▶ MATERIAL FOR THE TASK
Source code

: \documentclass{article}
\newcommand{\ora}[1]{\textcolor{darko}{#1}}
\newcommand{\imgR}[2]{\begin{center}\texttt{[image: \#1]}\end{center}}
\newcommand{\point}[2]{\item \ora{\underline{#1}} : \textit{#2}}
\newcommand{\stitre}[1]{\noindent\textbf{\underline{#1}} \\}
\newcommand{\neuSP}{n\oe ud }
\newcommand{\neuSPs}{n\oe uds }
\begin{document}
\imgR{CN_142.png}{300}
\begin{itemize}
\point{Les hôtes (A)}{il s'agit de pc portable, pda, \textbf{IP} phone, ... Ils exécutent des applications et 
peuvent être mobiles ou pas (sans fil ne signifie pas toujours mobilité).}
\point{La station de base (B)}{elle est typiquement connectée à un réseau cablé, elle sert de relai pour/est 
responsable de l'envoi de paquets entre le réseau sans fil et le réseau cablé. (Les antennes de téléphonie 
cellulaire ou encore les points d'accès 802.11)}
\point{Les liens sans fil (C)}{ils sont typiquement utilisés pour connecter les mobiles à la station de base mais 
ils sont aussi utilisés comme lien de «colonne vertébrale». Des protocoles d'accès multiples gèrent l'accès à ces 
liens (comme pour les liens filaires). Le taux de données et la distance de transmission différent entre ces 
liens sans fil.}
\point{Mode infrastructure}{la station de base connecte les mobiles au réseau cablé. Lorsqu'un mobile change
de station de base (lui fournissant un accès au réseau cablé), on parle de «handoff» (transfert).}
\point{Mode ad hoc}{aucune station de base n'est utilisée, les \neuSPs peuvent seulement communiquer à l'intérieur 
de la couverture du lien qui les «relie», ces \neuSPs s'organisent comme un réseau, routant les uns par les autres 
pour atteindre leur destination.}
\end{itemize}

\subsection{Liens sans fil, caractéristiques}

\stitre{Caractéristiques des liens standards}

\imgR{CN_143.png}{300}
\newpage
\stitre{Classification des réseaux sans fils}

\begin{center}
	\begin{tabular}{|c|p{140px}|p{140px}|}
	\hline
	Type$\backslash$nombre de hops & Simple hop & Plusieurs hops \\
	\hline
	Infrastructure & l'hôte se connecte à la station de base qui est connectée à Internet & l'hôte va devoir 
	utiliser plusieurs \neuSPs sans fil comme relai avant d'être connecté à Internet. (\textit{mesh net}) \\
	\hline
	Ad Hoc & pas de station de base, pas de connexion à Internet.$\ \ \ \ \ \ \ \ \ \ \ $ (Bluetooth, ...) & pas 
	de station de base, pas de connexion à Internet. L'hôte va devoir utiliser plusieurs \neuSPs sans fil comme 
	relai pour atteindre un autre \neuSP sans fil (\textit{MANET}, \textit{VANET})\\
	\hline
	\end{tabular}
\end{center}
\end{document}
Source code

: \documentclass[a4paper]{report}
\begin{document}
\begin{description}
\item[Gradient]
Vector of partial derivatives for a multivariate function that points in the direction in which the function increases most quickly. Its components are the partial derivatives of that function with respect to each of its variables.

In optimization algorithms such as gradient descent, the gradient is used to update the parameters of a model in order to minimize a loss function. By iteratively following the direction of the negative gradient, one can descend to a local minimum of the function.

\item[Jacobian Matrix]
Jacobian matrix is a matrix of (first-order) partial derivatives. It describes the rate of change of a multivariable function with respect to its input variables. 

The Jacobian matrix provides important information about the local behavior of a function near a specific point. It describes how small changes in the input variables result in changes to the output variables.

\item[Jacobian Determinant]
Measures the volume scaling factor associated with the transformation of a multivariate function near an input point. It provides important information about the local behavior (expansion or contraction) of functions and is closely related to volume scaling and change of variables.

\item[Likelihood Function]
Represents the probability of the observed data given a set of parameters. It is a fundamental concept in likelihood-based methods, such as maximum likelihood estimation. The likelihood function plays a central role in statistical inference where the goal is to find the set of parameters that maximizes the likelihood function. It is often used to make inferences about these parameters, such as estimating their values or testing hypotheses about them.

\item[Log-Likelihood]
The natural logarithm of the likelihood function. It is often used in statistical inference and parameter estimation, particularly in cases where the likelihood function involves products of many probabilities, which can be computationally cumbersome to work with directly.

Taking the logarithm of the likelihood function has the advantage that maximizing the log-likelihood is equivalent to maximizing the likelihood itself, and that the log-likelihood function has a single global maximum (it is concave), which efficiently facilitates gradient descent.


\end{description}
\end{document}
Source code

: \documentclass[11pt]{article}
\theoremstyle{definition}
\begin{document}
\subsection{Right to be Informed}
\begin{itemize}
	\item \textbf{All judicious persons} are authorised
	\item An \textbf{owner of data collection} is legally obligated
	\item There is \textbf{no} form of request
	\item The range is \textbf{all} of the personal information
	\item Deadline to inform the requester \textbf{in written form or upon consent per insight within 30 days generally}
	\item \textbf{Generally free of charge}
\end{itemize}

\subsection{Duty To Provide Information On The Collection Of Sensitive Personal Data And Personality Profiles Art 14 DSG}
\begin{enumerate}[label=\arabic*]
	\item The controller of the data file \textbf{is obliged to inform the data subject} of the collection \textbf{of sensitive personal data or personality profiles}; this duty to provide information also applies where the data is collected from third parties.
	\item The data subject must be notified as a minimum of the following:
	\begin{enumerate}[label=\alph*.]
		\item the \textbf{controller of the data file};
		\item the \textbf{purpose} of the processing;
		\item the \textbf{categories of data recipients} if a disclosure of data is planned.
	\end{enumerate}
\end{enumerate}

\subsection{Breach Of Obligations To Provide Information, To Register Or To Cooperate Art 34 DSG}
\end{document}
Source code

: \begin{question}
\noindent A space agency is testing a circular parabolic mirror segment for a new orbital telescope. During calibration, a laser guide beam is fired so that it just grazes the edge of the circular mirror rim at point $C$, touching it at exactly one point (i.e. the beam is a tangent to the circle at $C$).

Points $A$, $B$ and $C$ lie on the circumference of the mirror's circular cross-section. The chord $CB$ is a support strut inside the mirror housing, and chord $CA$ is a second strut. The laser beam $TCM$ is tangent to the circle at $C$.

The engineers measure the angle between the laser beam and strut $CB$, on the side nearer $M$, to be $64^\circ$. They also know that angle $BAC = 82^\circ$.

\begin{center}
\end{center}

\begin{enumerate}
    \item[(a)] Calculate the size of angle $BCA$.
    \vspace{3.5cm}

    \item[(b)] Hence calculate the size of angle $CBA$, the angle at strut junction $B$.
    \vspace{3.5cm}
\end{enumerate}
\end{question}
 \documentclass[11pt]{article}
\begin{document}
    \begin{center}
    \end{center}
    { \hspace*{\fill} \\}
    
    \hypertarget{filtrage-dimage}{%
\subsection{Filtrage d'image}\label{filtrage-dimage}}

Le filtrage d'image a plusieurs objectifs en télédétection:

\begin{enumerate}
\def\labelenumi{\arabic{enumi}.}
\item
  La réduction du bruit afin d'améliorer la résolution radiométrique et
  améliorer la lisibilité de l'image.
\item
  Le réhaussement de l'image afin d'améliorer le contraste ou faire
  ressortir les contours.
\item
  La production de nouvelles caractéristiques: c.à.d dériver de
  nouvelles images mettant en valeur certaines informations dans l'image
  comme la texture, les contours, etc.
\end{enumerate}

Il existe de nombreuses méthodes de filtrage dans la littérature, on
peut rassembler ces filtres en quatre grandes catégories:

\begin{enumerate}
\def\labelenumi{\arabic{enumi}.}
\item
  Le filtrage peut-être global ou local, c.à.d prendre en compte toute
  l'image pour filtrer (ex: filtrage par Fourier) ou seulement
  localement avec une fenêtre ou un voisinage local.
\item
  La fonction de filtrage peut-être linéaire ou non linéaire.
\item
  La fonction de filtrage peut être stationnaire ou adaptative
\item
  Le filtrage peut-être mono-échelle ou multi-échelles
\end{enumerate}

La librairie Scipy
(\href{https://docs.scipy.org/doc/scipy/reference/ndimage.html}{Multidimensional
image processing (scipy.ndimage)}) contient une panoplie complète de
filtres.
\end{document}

▶ PROMPT
Filter the listing above by the word "variables"; copy each line that passes.

▶ COMPLETED TASK
Vector of partial derivatives for a multivariate function that points in the direction in which the function increases most quickly. Its components are the partial derivatives of that function with respect to each of its variables.
Jacobian matrix is a matrix of (first-order) partial derivatives. It describes the rate of change of a multivariable function with respect to its input variables. 
The Jacobian matrix provides important information about the local behavior of a function near a specific point. It describes how small changes in the input variables result in changes to the output variables.
Measures the volume scaling factor associated with the transformation of a multivariate function near an input point. It provides important information about the local behavior (expansion or contraction) of functions and is closely related to volume scaling and change of variables.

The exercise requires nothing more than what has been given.